Under the order, noncompliance will result in a penalty of €420,000 ($493,968.30) per week, capped at €840,000 ($987,936.60). The regulator determined that Adventure One QSS, the company behind Polymarket, had been providing gambling services in breach of the Dutch Betting and Gaming Act. Article 1(1)(a) of the law prohibits offering games of chance without prior approval.
Supervisors conducted checks on July 10, 2025, November 12, 2025, and January 7, 2026. They found that users in the Netherlands could access the website using a Dutch IP address, register through an email verification process, deposit funds, place wagers, view potential winnings, and withdraw accumulated balances. No technical measures blocked access from within the country.
During a November 12 inspection, a supervisor deposited €10 ($11.76) via Mastercard through a Dutch bank. Payment instructions appeared in Dutch, and the account balance reflected the transaction. The supervisor placed a $1 wager on a contract titled “Next Prime Minister of the Netherlands,” selecting “Yes” on a named candidate.
A separate January 2026 check involved a $1 position on a contract related to the swearing-in date of a new Dutch cabinet. Contracts referencing Dutch political events are illegal to trade, including for operators licensed for other gambling activities.
The regulator cited additional indicators linking the platform to the Dutch market, including acceptance of euro deposits, payment routing through a Dutch bank, Dutch-language AI chat support, and the absence of the Netherlands from the excluded jurisdictions listed in the terms of use. It also noted that certain betting markets concerned Dutch political events.
Polymarket disputed the characterization of its activities as traditional gambling. “Polymarket is a prediction market where users trade positions with each other; pricing and settlement come from market dynamics and protocol contract logic, not from a chance mechanism designed by the operator,” Polymarket said.
“The result is not purely chance, but (also) the product of informed decision-making and active trading choices,” it added. The company also argued that the cited elements showed only passive accessibility to Dutch users and were “insufficient” to demonstrate active targeting.
The regulator rejected those arguments, stating that the determining factor is whether participants compete for a benefit based on an uncertain future event beyond their predominant control. It concluded that the contracts function as wagers on external events and therefore qualify as games of chance under Dutch law.

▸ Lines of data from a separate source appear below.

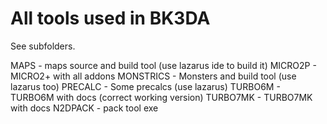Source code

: # All tools used in BK3DA

See subfolders.

MAPS - maps source and build tool (use lazarus ide to build it)
MICRO2P - MICRO2+ with all addons
MONSTRICS - Monsters and build tool (use lazarus too)
PRECALC - Some precalcs (use lazarus)
TURBO6M - TURBO6M with docs (correct working version)
TURBO7MK - TURBO7MK with docs
N2DPACK - pack tool exe

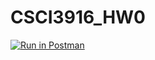 # CSCI3916_HW0
[![Run in Postman](https://run.pstmn.io/button.svg)](https://app.getpostman.com/run-collection/26fbf4ef002dec1ccf40)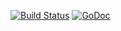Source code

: [![Build Status](https://travis-ci.com/Teamwork/tmpdir.svg?token=VszHEX46e27fhnkZbvFm&branch=master)](https://travis-ci.com/Teamwork/tmpdir)
[![GoDoc](https://godoc.org/github.com/Teamwork/tmpdir?status.svg)](https://godoc.org/github.com/Teamwork/tmpdir)

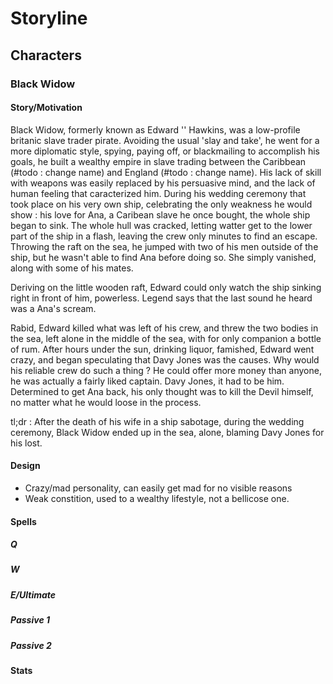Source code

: # Storyline

## Characters

### Black Widow
#### Story/Motivation
Black Widow, formerly known as Edward '' Hawkins, was a low-profile britanic slave trader pirate.
Avoiding the usual 'slay and take', he went for a more diplomatic style, spying, paying off, or blackmailing to accomplish his goals, he built a wealthy empire in slave trading between the Caribbean (#todo : change name) and England (#todo : change name). His lack of skill with weapons was easily replaced by his persuasive mind, and the lack of human feeling that caracterized him.
During his wedding ceremony that took place on his very own ship, celebrating the only weakness he would show : his love for Ana, a Caribean slave he once bought, the whole ship began to sink. The whole hull was cracked, letting watter get to the lower part of the ship in a flash, leaving the crew only minutes to find an escape.
Throwing the raft on the sea, he jumped with two of his men outside of the ship, but he wasn't able to find Ana before doing so. She simply vanished, along with some of his mates.

Deriving on the little wooden raft, Edward could only watch the ship sinking right in front of him, powerless. Legend says that the last sound he heard was a Ana's scream.

Rabid, Edward killed what was left of his crew, and threw the two bodies in the sea, left alone in the middle of the sea, with for only companion a bottle of rum.
After hours under the sun, drinking liquor, famished, Edward went crazy, and began speculating that Davy Jones was the causes. Why would his reliable crew do such a thing ? He could offer more money than anyone, he was actually a fairly liked captain. 
Davy Jones, it had to be him. Determined to get Ana back, his only thought was to kill the Devil himself, no matter what he would loose in the process.


tl;dr : After the death of his wife in a ship sabotage, during the wedding ceremony, Black Widow ended up in the sea, alone, blaming Davy Jones for his lost.

#### Design
- Crazy/mad personality, can easily get mad for no visible reasons
- Weak constition, used to a wealthy lifestyle, not a bellicose one.

#### Spells

##### Q

##### W

##### E/Ultimate

##### Passive 1

##### Passive 2

#### Stats
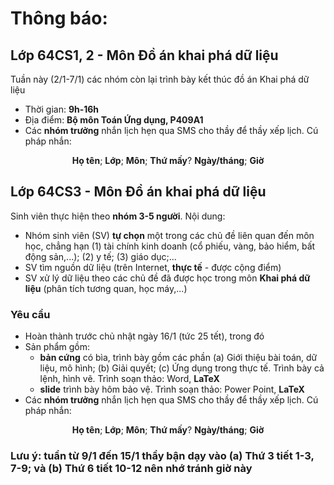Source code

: # Thông báo:
## Lớp 64CS1, 2 - Môn Đồ án khai phá dữ liệu
Tuần này (2/1-7/1) các nhóm còn lại trình bày kết thúc đồ án Khai phá dữ liệu

 * Thời gian: **9h-16h**
 * Địa điểm: **Bộ môn Toán Ứng dụng, P409A1**
 * Các **nhóm trưởng** nhắn lịch hẹn qua SMS cho thầy để thầy xếp lịch. Cú pháp nhắn: 
<p align="center">
<b>Họ tên</b>; <b>Lớp</b>; <b>Môn</b>; <b>Thứ mấy</b>? <b>Ngày/tháng</b>; <b>Giờ</b>
</p>

## Lớp 64CS3 - Môn Đồ án khai phá dữ liệu
Sinh viên thực hiện theo <b>nhóm 3-5 người</b>. Nội dung:
* Nhóm sinh viên (SV) <b>tự chọn</b> một trong các chủ đề liên quan đến môn học, chẳng hạn (1) tài chính kinh doanh (cổ phiếu, vàng, bảo hiểm, bất động sản,...); (2) y tế; (3) giáo dục;...
* SV tìm nguồn dữ liệu (trên Internet, <b>thực tế</b> - được cộng điểm)
* SV xử lý dữ liệu theo các chủ đề đã được học trong môn <b>Khai phá dữ liệu</b> (phân tích tương quan, học máy,...)

### Yêu cầu
* Hoàn thành trước chủ nhật ngày 16/1 (tức 25 tết), trong đó
* Sản phẩm gồm:
  + <b>bản cứng</b> có bìa, trình bày gồm các phần (a) Giới thiệu bài toán, dữ liệu, mô hình; (b) Giải quyết; (c) Ứng dụng trong thực tế. Trình bày cả lệnh, hình vẽ. Trình soạn thảo: Word, <b>LaTeX</b>
  + <b>slide</b> trình bày hôm bảo vệ. Trình soạn thảo: Power Point, <b>LaTeX</b>
* Các **nhóm trưởng** nhắn lịch hẹn qua SMS cho thầy để thầy xếp lịch. Cú pháp nhắn: 
<p align="center">
<b>Họ tên</b>; <b>Lớp</b>; <b>Môn</b>; <b>Thứ mấy</b>? <b>Ngày/tháng</b>; <b>Giờ</b>
</p>

### Lưu ý: tuần từ 9/1 đến 15/1 thầy bận dạy vào (a) Thứ 3 tiết 1-3, 7-9; và (b) Thứ 6 tiết 10-12 nên nhớ tránh giờ này



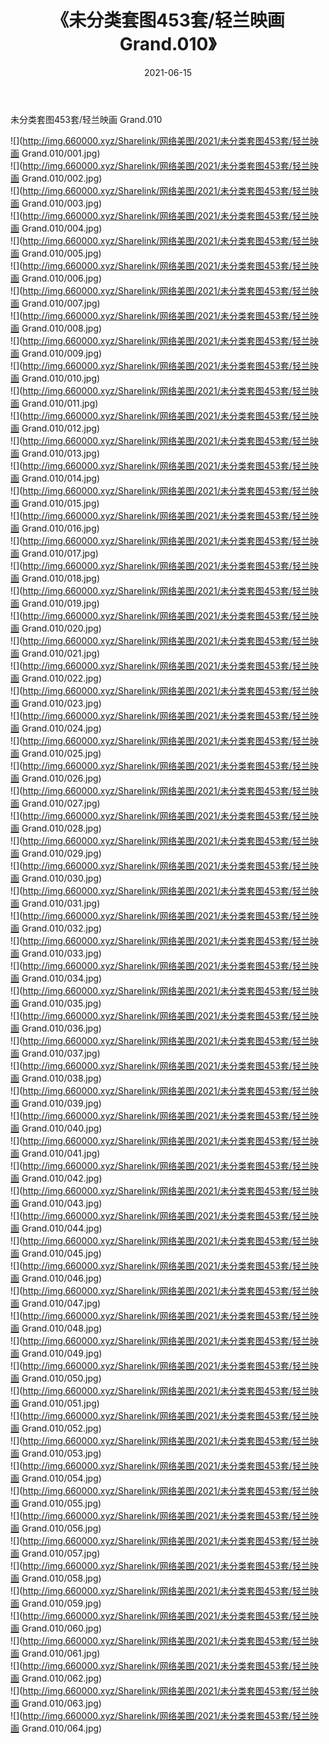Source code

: ﻿---
layout: post
title:  《未分类套图453套/轻兰映画 Grand.010》
date:   2021-06-15
img: http://img.660000.xyz/Sharelink/网络美图/2021/未分类套图453套/轻兰映画 Grand.010/000.jpg
categories: [美女, 清纯, 唯美]
---

未分类套图453套/轻兰映画 Grand.010

 ![](http://img.660000.xyz/Sharelink/网络美图/2021/未分类套图453套/轻兰映画 Grand.010/001.jpg) <br>![](http://img.660000.xyz/Sharelink/网络美图/2021/未分类套图453套/轻兰映画 Grand.010/002.jpg) <br>![](http://img.660000.xyz/Sharelink/网络美图/2021/未分类套图453套/轻兰映画 Grand.010/003.jpg) <br>![](http://img.660000.xyz/Sharelink/网络美图/2021/未分类套图453套/轻兰映画 Grand.010/004.jpg) <br>![](http://img.660000.xyz/Sharelink/网络美图/2021/未分类套图453套/轻兰映画 Grand.010/005.jpg) <br>![](http://img.660000.xyz/Sharelink/网络美图/2021/未分类套图453套/轻兰映画 Grand.010/006.jpg) <br>![](http://img.660000.xyz/Sharelink/网络美图/2021/未分类套图453套/轻兰映画 Grand.010/007.jpg) <br>![](http://img.660000.xyz/Sharelink/网络美图/2021/未分类套图453套/轻兰映画 Grand.010/008.jpg) <br>![](http://img.660000.xyz/Sharelink/网络美图/2021/未分类套图453套/轻兰映画 Grand.010/009.jpg) <br>![](http://img.660000.xyz/Sharelink/网络美图/2021/未分类套图453套/轻兰映画 Grand.010/010.jpg) <br>![](http://img.660000.xyz/Sharelink/网络美图/2021/未分类套图453套/轻兰映画 Grand.010/011.jpg) <br>![](http://img.660000.xyz/Sharelink/网络美图/2021/未分类套图453套/轻兰映画 Grand.010/012.jpg) <br>![](http://img.660000.xyz/Sharelink/网络美图/2021/未分类套图453套/轻兰映画 Grand.010/013.jpg) <br>![](http://img.660000.xyz/Sharelink/网络美图/2021/未分类套图453套/轻兰映画 Grand.010/014.jpg) <br>![](http://img.660000.xyz/Sharelink/网络美图/2021/未分类套图453套/轻兰映画 Grand.010/015.jpg) <br>![](http://img.660000.xyz/Sharelink/网络美图/2021/未分类套图453套/轻兰映画 Grand.010/016.jpg) <br>![](http://img.660000.xyz/Sharelink/网络美图/2021/未分类套图453套/轻兰映画 Grand.010/017.jpg) <br>![](http://img.660000.xyz/Sharelink/网络美图/2021/未分类套图453套/轻兰映画 Grand.010/018.jpg) <br>![](http://img.660000.xyz/Sharelink/网络美图/2021/未分类套图453套/轻兰映画 Grand.010/019.jpg) <br>![](http://img.660000.xyz/Sharelink/网络美图/2021/未分类套图453套/轻兰映画 Grand.010/020.jpg) <br>![](http://img.660000.xyz/Sharelink/网络美图/2021/未分类套图453套/轻兰映画 Grand.010/021.jpg) <br>![](http://img.660000.xyz/Sharelink/网络美图/2021/未分类套图453套/轻兰映画 Grand.010/022.jpg) <br>![](http://img.660000.xyz/Sharelink/网络美图/2021/未分类套图453套/轻兰映画 Grand.010/023.jpg) <br>![](http://img.660000.xyz/Sharelink/网络美图/2021/未分类套图453套/轻兰映画 Grand.010/024.jpg) <br>![](http://img.660000.xyz/Sharelink/网络美图/2021/未分类套图453套/轻兰映画 Grand.010/025.jpg) <br>![](http://img.660000.xyz/Sharelink/网络美图/2021/未分类套图453套/轻兰映画 Grand.010/026.jpg) <br>![](http://img.660000.xyz/Sharelink/网络美图/2021/未分类套图453套/轻兰映画 Grand.010/027.jpg) <br>![](http://img.660000.xyz/Sharelink/网络美图/2021/未分类套图453套/轻兰映画 Grand.010/028.jpg) <br>![](http://img.660000.xyz/Sharelink/网络美图/2021/未分类套图453套/轻兰映画 Grand.010/029.jpg) <br>![](http://img.660000.xyz/Sharelink/网络美图/2021/未分类套图453套/轻兰映画 Grand.010/030.jpg) <br>![](http://img.660000.xyz/Sharelink/网络美图/2021/未分类套图453套/轻兰映画 Grand.010/031.jpg) <br>![](http://img.660000.xyz/Sharelink/网络美图/2021/未分类套图453套/轻兰映画 Grand.010/032.jpg) <br>![](http://img.660000.xyz/Sharelink/网络美图/2021/未分类套图453套/轻兰映画 Grand.010/033.jpg) <br>![](http://img.660000.xyz/Sharelink/网络美图/2021/未分类套图453套/轻兰映画 Grand.010/034.jpg) <br>![](http://img.660000.xyz/Sharelink/网络美图/2021/未分类套图453套/轻兰映画 Grand.010/035.jpg) <br>![](http://img.660000.xyz/Sharelink/网络美图/2021/未分类套图453套/轻兰映画 Grand.010/036.jpg) <br>![](http://img.660000.xyz/Sharelink/网络美图/2021/未分类套图453套/轻兰映画 Grand.010/037.jpg) <br>![](http://img.660000.xyz/Sharelink/网络美图/2021/未分类套图453套/轻兰映画 Grand.010/038.jpg) <br>![](http://img.660000.xyz/Sharelink/网络美图/2021/未分类套图453套/轻兰映画 Grand.010/039.jpg) <br>![](http://img.660000.xyz/Sharelink/网络美图/2021/未分类套图453套/轻兰映画 Grand.010/040.jpg) <br>![](http://img.660000.xyz/Sharelink/网络美图/2021/未分类套图453套/轻兰映画 Grand.010/041.jpg) <br>![](http://img.660000.xyz/Sharelink/网络美图/2021/未分类套图453套/轻兰映画 Grand.010/042.jpg) <br>![](http://img.660000.xyz/Sharelink/网络美图/2021/未分类套图453套/轻兰映画 Grand.010/043.jpg) <br>![](http://img.660000.xyz/Sharelink/网络美图/2021/未分类套图453套/轻兰映画 Grand.010/044.jpg) <br>![](http://img.660000.xyz/Sharelink/网络美图/2021/未分类套图453套/轻兰映画 Grand.010/045.jpg) <br>![](http://img.660000.xyz/Sharelink/网络美图/2021/未分类套图453套/轻兰映画 Grand.010/046.jpg) <br>![](http://img.660000.xyz/Sharelink/网络美图/2021/未分类套图453套/轻兰映画 Grand.010/047.jpg) <br>![](http://img.660000.xyz/Sharelink/网络美图/2021/未分类套图453套/轻兰映画 Grand.010/048.jpg) <br>![](http://img.660000.xyz/Sharelink/网络美图/2021/未分类套图453套/轻兰映画 Grand.010/049.jpg) <br>![](http://img.660000.xyz/Sharelink/网络美图/2021/未分类套图453套/轻兰映画 Grand.010/050.jpg) <br>![](http://img.660000.xyz/Sharelink/网络美图/2021/未分类套图453套/轻兰映画 Grand.010/051.jpg) <br>![](http://img.660000.xyz/Sharelink/网络美图/2021/未分类套图453套/轻兰映画 Grand.010/052.jpg) <br>![](http://img.660000.xyz/Sharelink/网络美图/2021/未分类套图453套/轻兰映画 Grand.010/053.jpg) <br>![](http://img.660000.xyz/Sharelink/网络美图/2021/未分类套图453套/轻兰映画 Grand.010/054.jpg) <br>![](http://img.660000.xyz/Sharelink/网络美图/2021/未分类套图453套/轻兰映画 Grand.010/055.jpg) <br>![](http://img.660000.xyz/Sharelink/网络美图/2021/未分类套图453套/轻兰映画 Grand.010/056.jpg) <br>![](http://img.660000.xyz/Sharelink/网络美图/2021/未分类套图453套/轻兰映画 Grand.010/057.jpg) <br>![](http://img.660000.xyz/Sharelink/网络美图/2021/未分类套图453套/轻兰映画 Grand.010/058.jpg) <br>![](http://img.660000.xyz/Sharelink/网络美图/2021/未分类套图453套/轻兰映画 Grand.010/059.jpg) <br>![](http://img.660000.xyz/Sharelink/网络美图/2021/未分类套图453套/轻兰映画 Grand.010/060.jpg) <br>![](http://img.660000.xyz/Sharelink/网络美图/2021/未分类套图453套/轻兰映画 Grand.010/061.jpg) <br>![](http://img.660000.xyz/Sharelink/网络美图/2021/未分类套图453套/轻兰映画 Grand.010/062.jpg) <br>![](http://img.660000.xyz/Sharelink/网络美图/2021/未分类套图453套/轻兰映画 Grand.010/063.jpg) <br>![](http://img.660000.xyz/Sharelink/网络美图/2021/未分类套图453套/轻兰映画 Grand.010/064.jpg) <br>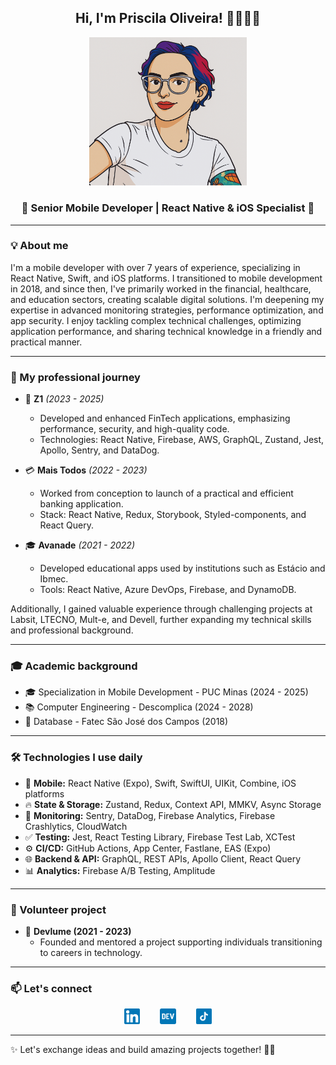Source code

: 
<h2 align="center">Hi, I'm Priscila Oliveira! 👩🏻‍💻✨</h2>

<p align="center">
  <img src="https://github.com/pripoliveira50/pripoliveira50/blob/main/.github/assets/me.png" width="50%" alt="Priscila Oliveira" />
</p>

<h3 align="center">🚀 Senior Mobile Developer | React Native & iOS Specialist 🚀</h3>

---

### 💡 About me

I'm a mobile developer with over 7 years of experience, specializing in React Native, Swift, and iOS platforms. I transitioned to mobile development in 2018, and since then, I've primarily worked in the financial, healthcare, and education sectors, creating scalable digital solutions. I'm deepening my expertise in advanced monitoring strategies, performance optimization, and app security. I enjoy tackling complex technical challenges, optimizing application performance, and sharing technical knowledge in a friendly and practical manner.

---

### 🌟 My professional journey

- 🚀 **Z1** _(2023 - 2025)_
  - Developed and enhanced FinTech applications, emphasizing performance, security, and high-quality code.
  - Technologies: React Native, Firebase, AWS, GraphQL, Zustand, Jest, Apollo, Sentry, and DataDog.

- 💳 **Mais Todos** _(2022 - 2023)_
  - Worked from conception to launch of a practical and efficient banking application.
  - Stack: React Native, Redux, Storybook, Styled-components, and React Query.

- 🎓 **Avanade** _(2021 - 2022)_
  - Developed educational apps used by institutions such as Estácio and Ibmec.
  - Tools: React Native, Azure DevOps, Firebase, and DynamoDB.

Additionally, I gained valuable experience through challenging projects at Labsit, LTECNO, Mult-e, and Devell, further expanding my technical skills and professional background.

---

### 🎓 Academic background

- 🎓 Specialization in Mobile Development - PUC Minas (2024 - 2025)
- 📚 Computer Engineering - Descomplica (2024 - 2028)
- 💽 Database - Fatec São José dos Campos (2018)

---

### 🛠️ Technologies I use daily

- 📱 **Mobile:** React Native (Expo), Swift, SwiftUI, UIKit, Combine, iOS platforms
- 🔥 **State & Storage:** Zustand, Redux, Context API, MMKV, Async Storage
- 🔎 **Monitoring:** Sentry, DataDog, Firebase Analytics, Firebase Crashlytics, CloudWatch
- ✅ **Testing:** Jest, React Testing Library, Firebase Test Lab, XCTest
- ⚙️ **CI/CD:** GitHub Actions, App Center, Fastlane, EAS (Expo)
- 🌐 **Backend & API:** GraphQL, REST APIs, Apollo Client, React Query
- 📊 **Analytics:** Firebase A/B Testing, Amplitude

---

### 🌱 Volunteer project

- 🤝 **Devlume (2021 - 2023)**
  - Founded and mentored a project supporting individuals transitioning to careers in technology.

---

### 📫 Let's connect

<p align="center">
  <a href="https://www.linkedin.com/in/pripoliveira50/" target="_blank"><img src="https://github.com/pripoliveira50/pripoliveira50/blob/main/.github/assets/linkedin.svg" width="5%" hspace="14" /></a>
  <a href="https://dev.to/pripoliveira50" target="_blank"><img src="https://github.com/pripoliveira50/pripoliveira50/blob/main/.github/assets/dev.svg" width="5%" hspace="14" /></a>
  <a href="https://www.tiktok.com/@pripoliveira50" target="_blank"><img src="https://github.com/pripoliveira50/pripoliveira50/blob/main/.github/assets/tiktok.svg" width="5%" hspace="14" /></a>
</p>

---

✨ Let's exchange ideas and build amazing projects together! 🚀✨
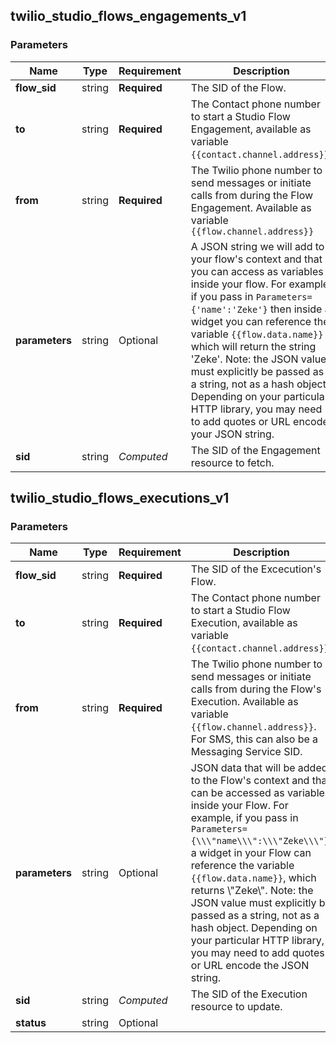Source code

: 
## twilio_studio_flows_engagements_v1

### Parameters

Name | Type | Requirement | Description
--- | --- | --- | ---
**flow_sid** | string | **Required** | The SID of the Flow.
**to** | string | **Required** | The Contact phone number to start a Studio Flow Engagement, available as variable `{{contact.channel.address}}`.
**from** | string | **Required** | The Twilio phone number to send messages or initiate calls from during the Flow Engagement. Available as variable `{{flow.channel.address}}`
**parameters** | string | Optional | A JSON string we will add to your flow's context and that you can access as variables inside your flow. For example, if you pass in `Parameters={'name':'Zeke'}` then inside a widget you can reference the variable `{{flow.data.name}}` which will return the string 'Zeke'. Note: the JSON value must explicitly be passed as a string, not as a hash object. Depending on your particular HTTP library, you may need to add quotes or URL encode your JSON string.
**sid** | string | *Computed* | The SID of the Engagement resource to fetch.

## twilio_studio_flows_executions_v1

### Parameters

Name | Type | Requirement | Description
--- | --- | --- | ---
**flow_sid** | string | **Required** | The SID of the Excecution's Flow.
**to** | string | **Required** | The Contact phone number to start a Studio Flow Execution, available as variable `{{contact.channel.address}}`.
**from** | string | **Required** | The Twilio phone number to send messages or initiate calls from during the Flow's Execution. Available as variable `{{flow.channel.address}}`. For SMS, this can also be a Messaging Service SID.
**parameters** | string | Optional | JSON data that will be added to the Flow's context and that can be accessed as variables inside your Flow. For example, if you pass in `Parameters={\\\"name\\\":\\\"Zeke\\\"}`, a widget in your Flow can reference the variable `{{flow.data.name}}`, which returns \\\"Zeke\\\". Note: the JSON value must explicitly be passed as a string, not as a hash object. Depending on your particular HTTP library, you may need to add quotes or URL encode the JSON string.
**sid** | string | *Computed* | The SID of the Execution resource to update.
**status** | string | Optional | 

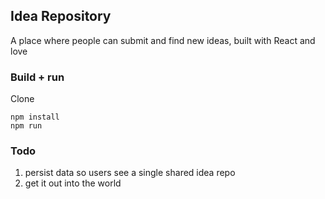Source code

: ## Idea Repository

A place where people can submit and find new ideas, built with React and love

### Build + run

Clone

	npm install
	npm run

### Todo

1. persist data so users see a single shared idea repo
2. get it out into the world


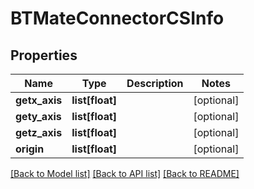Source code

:# BTMateConnectorCSInfo

## Properties
Name | Type | Description | Notes
------------ | ------------- | ------------- | -------------
**getx_axis** | **list[float]** |  | [optional] 
**gety_axis** | **list[float]** |  | [optional] 
**getz_axis** | **list[float]** |  | [optional] 
**origin** | **list[float]** |  | [optional] 

[[Back to Model list]](../README.md#documentation-for-models) [[Back to API list]](../README.md#documentation-for-api-endpoints) [[Back to README]](../README.md)


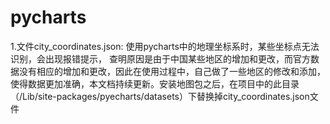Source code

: # pycharts

1.文件city_coordinates.json:
使用pycharts中的地理坐标系时，某些坐标点无法识别，会出现报错提示，
查明原因是由于中国某些地区的增加和更改，而官方数据没有相应的增加和更改，因此在使用过程中，自己做了一些地区的修改和添加，
使得数据更加准确，本文档持续更新。安装地图包之后，在项目中的此目录（/Lib/site-packages/pyecharts/datasets）下替换掉city_coordinates.json文件
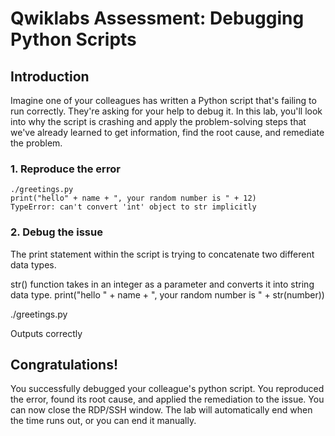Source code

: # Qwiklabs Assessment: Debugging Python Scripts


## Introduction

Imagine one of your colleagues has written a Python script that's failing to run correctly. They're asking for your help to debug it. In this lab, you'll look into why the script is crashing and apply the problem-solving steps that we've already learned to get information, find the root cause, and remediate the problem.

### 1. Reproduce the error

    ./greetings.py
    print("hello" + name + ", your random number is " + 12)
    TypeError: can't convert 'int' object to str implicitly


### 2. Debug the issue

The print statement within the script is trying to concatenate two different data types.


str() function takes in an integer as a parameter and converts it into string data type. 
       print("hello " + name + ", your random number is " + str(number))


./greetings.py

Outputs correctly

## Congratulations!

You successfully debugged your colleague's python script. You reproduced the error, found its root cause, and applied the remediation to the issue. You can now close the RDP/SSH window. The lab will automatically end when the time runs out, or you can end it manually.
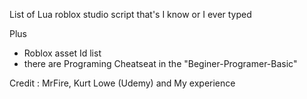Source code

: List of Lua roblox studio script that's I know or I ever typed

Plus 
- Roblox asset Id list
- there are Programing Cheatseat in the "Beginer-Programer-Basic"

Credit : MrFire, Kurt Lowe (Udemy) and My experience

“Prediction markets are on the rise, including in the Netherlands. These types of companies offer bets that are not permitted in our market under any circumstances, not even by licence holders,” said Ella Seijsener, director of licensing and supervision at the KSA.
“Besides the social risks of these kinds of predictions — for example, the potential influence on elections — we conclude that this constitutes illegal gambling. Anyone without a licence has no business in our market. This also applies to these new gambling platforms.”
The platform, launched in 2020 and initially based on Ethereum before migrating to Polygon, has faced regulatory challenges in multiple jurisdictions. In January 2022, the US Commodity Futures Trading Commission imposed a $1.4 million civil penalty and required Polymarket to wind down certain markets and implement compliance measures for offering event-based binary options contracts without proper registration.
More recently, regulators in Nevada and Massachusetts have questioned whether sports and event contracts constitute illegal betting, and France’s l’Autorité Nationale des Jeux geo-blocked the platform in late 2024 for illegally offering online gaming.